Guide › Software, Orchestration & Service Delivery › 10.3

Chapter 10.3

Multi-Tenancy, Isolation & Resource Sharing

Sharing a GPU is two decisions, not one — a performance-isolation choice (whole-GPU, MIG, MPS, time-slicing, fractional) and a security-isolation choice (process, container, VM, confidential VM) — and conflating them is how operators sell a 'partition' as a 'boundary' it was never built to be.

GOODPUTDENSITY-RAMP

What you'll decide here

Where on the sharing spectrum each tenant class sits — whole-GPU for tightly-coupled training, hardware-partitioned MIG for SLO-bound serving, MPS or time-slicing for dev/notebook fleets — and therefore how much of your fleet's idle silicon you can actually reclaim.
Whether MIG/MPS partitioning is being relied on as a performance boundary (defensible) or as a security boundary between mutually-distrusting tenants (it is not — that is a VM/CVM job).
The quota and fairness model — hard partitions vs hierarchical fair-share with preemption vs deadline/priority QoS — and which one your scheduler (Slurm Fair Tree, Kubernetes + KAI/Run:ai) can actually enforce.
The isolation tier per tenant trust level: shared-kernel containers for one trust domain, VMs across trust domains, confidential VMs + GPU TEE when the operator itself must be untrusted.
How you bound the noisy neighbor — at the hardware (MIG), the scheduler (limits, priorities, gang admission), or the fabric (per-tenant QoS) — before a single greedy job silently taxes everyone else's goodput.
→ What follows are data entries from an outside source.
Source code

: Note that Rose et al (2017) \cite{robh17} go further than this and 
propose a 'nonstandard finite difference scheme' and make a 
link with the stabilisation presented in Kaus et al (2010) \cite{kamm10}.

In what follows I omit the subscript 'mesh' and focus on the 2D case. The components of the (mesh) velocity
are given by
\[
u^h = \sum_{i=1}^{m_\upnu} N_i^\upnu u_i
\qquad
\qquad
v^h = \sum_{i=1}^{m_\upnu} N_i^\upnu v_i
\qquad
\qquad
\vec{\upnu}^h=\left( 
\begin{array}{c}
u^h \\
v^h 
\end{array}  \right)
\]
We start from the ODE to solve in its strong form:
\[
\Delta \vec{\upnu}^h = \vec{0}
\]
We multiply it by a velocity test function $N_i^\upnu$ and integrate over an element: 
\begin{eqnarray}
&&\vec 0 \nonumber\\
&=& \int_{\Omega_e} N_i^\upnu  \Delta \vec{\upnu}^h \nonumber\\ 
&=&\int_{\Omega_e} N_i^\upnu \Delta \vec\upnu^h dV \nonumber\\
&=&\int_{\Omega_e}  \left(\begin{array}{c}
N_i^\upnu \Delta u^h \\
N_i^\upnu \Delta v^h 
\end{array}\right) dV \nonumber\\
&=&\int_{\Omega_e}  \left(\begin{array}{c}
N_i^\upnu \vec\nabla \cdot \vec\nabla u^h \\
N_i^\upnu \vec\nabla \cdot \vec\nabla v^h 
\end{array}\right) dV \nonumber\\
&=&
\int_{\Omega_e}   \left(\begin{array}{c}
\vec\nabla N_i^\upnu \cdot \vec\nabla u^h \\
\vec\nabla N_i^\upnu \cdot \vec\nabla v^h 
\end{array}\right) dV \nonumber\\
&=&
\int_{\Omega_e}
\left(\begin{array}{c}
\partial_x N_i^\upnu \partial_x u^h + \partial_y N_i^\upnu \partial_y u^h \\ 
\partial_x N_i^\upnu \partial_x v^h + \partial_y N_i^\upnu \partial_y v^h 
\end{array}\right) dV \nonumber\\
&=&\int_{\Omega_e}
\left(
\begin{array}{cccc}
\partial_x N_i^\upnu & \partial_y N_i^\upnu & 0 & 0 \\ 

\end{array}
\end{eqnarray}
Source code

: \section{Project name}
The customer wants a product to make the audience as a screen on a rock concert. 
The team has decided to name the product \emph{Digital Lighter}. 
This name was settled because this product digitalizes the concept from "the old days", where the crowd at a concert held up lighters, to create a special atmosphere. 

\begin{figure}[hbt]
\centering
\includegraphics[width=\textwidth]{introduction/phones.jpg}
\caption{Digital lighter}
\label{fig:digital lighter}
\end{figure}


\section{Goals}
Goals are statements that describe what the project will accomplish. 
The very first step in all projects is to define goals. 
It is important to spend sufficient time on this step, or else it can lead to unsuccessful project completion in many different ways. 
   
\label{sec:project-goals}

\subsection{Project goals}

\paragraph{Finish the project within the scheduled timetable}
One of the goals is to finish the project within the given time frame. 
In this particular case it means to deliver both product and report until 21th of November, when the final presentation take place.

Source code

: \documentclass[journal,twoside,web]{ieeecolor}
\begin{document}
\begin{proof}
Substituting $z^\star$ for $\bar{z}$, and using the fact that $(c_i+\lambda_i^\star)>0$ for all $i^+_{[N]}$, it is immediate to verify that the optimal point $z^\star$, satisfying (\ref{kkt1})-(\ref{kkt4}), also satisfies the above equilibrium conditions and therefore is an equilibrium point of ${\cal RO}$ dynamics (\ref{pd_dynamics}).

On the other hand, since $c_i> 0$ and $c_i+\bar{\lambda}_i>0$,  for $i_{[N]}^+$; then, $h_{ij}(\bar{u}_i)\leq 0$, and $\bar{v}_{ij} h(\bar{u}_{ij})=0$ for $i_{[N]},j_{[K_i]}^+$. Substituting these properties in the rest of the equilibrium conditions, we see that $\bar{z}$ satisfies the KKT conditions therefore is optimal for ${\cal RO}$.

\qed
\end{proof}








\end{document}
Multi-tenancy is the lever that turns a depreciating pile of accelerators into a utility. A frontier pre-training run wants the whole machine to itself; almost everything else — fine-tuning, batch jobs, interactive serving, notebooks, CI — under-fills a modern GPU. A single B200 carries 180–192 GB of HBM and petaFLOP-class throughput; a 7B-parameter serving replica or a data-science notebook touches a fraction of it. Left whole, that GPU runs at single-digit utilization while its 2–3 year economic life burns down (Chapter 1.8). The entire discipline of this chapter is reclaiming that stranded silicon without letting one tenant's work corrupt, starve, or spy on another's.

The trap here is specific and recurring: operators pick a sharing mechanism for a utilization reason, then quietly assume it also delivers isolation, and the two are different axes that happen to share the word "partition." MIG gives you hardware-enforced performance isolation but is not a confidentiality boundary against a determined co-tenant. A container gives you a namespace but shares a kernel and a GPU driver with everyone else on the node. This chapter separates the two axes cleanly: the sharing spectrum (how the silicon is divided), quota and fairness (who gets how much, and when), and isolation (what one tenant can do to another). Get the mapping wrong and you either leave money on the floor or you put two adversarial tenants behind a wall that was only ever a speed bump.

There is no single "GPU sharing" feature. There are five mechanisms that sit at different points on a curve trading isolation strength against packing flexibility, and they compose — you can run MIG instances, each with MPS inside, scheduled by a fractional-GPU plugin. Read them as a spectrum from hardest partition to softest.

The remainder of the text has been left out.